→ **Task prompt**
Find the string "teemas" in the records. Copy each line that has it.

#### Input material

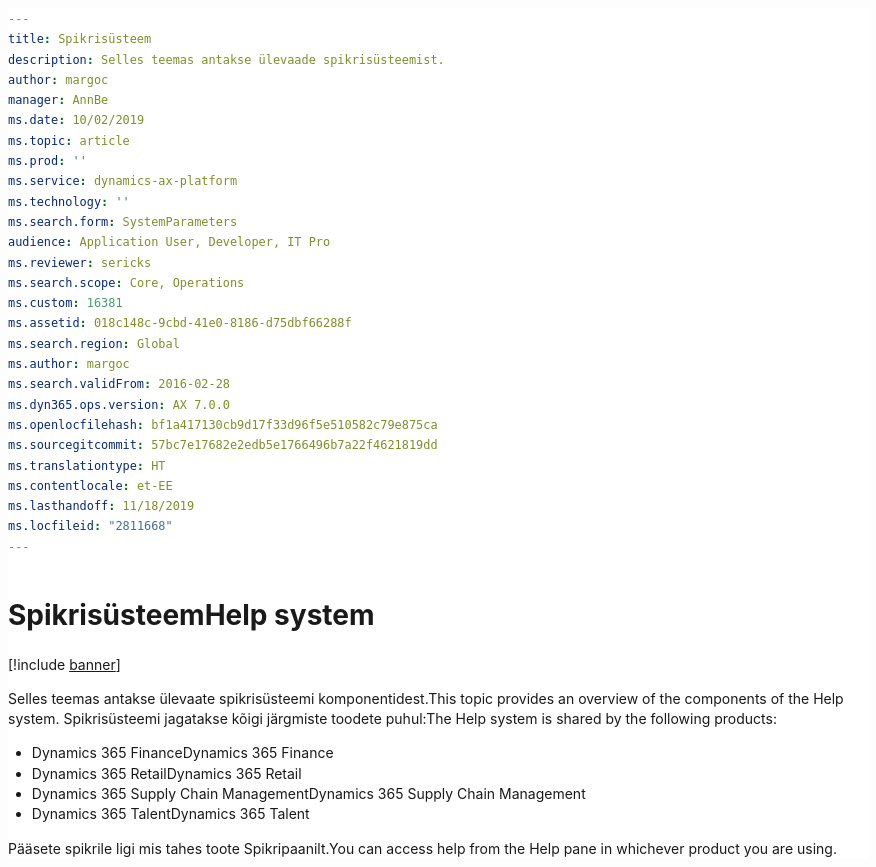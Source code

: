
 ```yaml
---
title: Spikrisüsteem
description: Selles teemas antakse ülevaade spikrisüsteemist.
author: margoc
manager: AnnBe
ms.date: 10/02/2019
ms.topic: article
ms.prod: ''
ms.service: dynamics-ax-platform
ms.technology: ''
ms.search.form: SystemParameters
audience: Application User, Developer, IT Pro
ms.reviewer: sericks
ms.search.scope: Core, Operations
ms.custom: 16381
ms.assetid: 018c148c-9cbd-41e0-8186-d75dbf66288f
ms.search.region: Global
ms.author: margoc
ms.search.validFrom: 2016-02-28
ms.dyn365.ops.version: AX 7.0.0
ms.openlocfilehash: bf1a417130cb9d17f33d96f5e510582c79e875ca
ms.sourcegitcommit: 57bc7e17682e2edb5e1766496b7a22f4621819dd
ms.translationtype: HT
ms.contentlocale: et-EE
ms.lasthandoff: 11/18/2019
ms.locfileid: "2811668"
---
```

# <a name="help-system"></a><span data-ttu-id="72b0e-103">Spikrisüsteem</span><span class="sxs-lookup"><span data-stu-id="72b0e-103">Help system</span></span>

[!include [banner](../includes/banner.md)]

<span data-ttu-id="72b0e-104">Selles teemas antakse ülevaate spikrisüsteemi komponentidest.</span><span class="sxs-lookup"><span data-stu-id="72b0e-104">This topic provides an overview of the components of the Help system.</span></span> <span data-ttu-id="72b0e-105">Spikrisüsteemi jagatakse kõigi järgmiste toodete puhul:</span><span class="sxs-lookup"><span data-stu-id="72b0e-105">The Help system is shared by the following products:</span></span>

- <span data-ttu-id="72b0e-106">Dynamics 365 Finance</span><span class="sxs-lookup"><span data-stu-id="72b0e-106">Dynamics 365 Finance</span></span> 
- <span data-ttu-id="72b0e-107">Dynamics 365 Retail</span><span class="sxs-lookup"><span data-stu-id="72b0e-107">Dynamics 365 Retail</span></span>
- <span data-ttu-id="72b0e-108">Dynamics 365 Supply Chain Management</span><span class="sxs-lookup"><span data-stu-id="72b0e-108">Dynamics 365 Supply Chain Management</span></span>
- <span data-ttu-id="72b0e-109">Dynamics 365 Talent</span><span class="sxs-lookup"><span data-stu-id="72b0e-109">Dynamics 365 Talent</span></span>

<span data-ttu-id="72b0e-110">Pääsete spikrile ligi mis tahes toote Spikripaanilt.</span><span class="sxs-lookup"><span data-stu-id="72b0e-110">You can access help from the Help pane in whichever product you are using.</span></span>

########

→ **Task result**
description: Selles teemas antakse ülevaade spikrisüsteemist.
<span data-ttu-id="72b0e-104">Selles teemas antakse ülevaate spikrisüsteemi komponentidest.</span><span class="sxs-lookup"><span data-stu-id="72b0e-104">This topic provides an overview of the components of the Help system.</span></span> <span data-ttu-id="72b0e-105">Spikrisüsteemi jagatakse kõigi järgmiste toodete puhul:</span><span class="sxs-lookup"><span data-stu-id="72b0e-105">The Help system is shared by the following products:</span></span>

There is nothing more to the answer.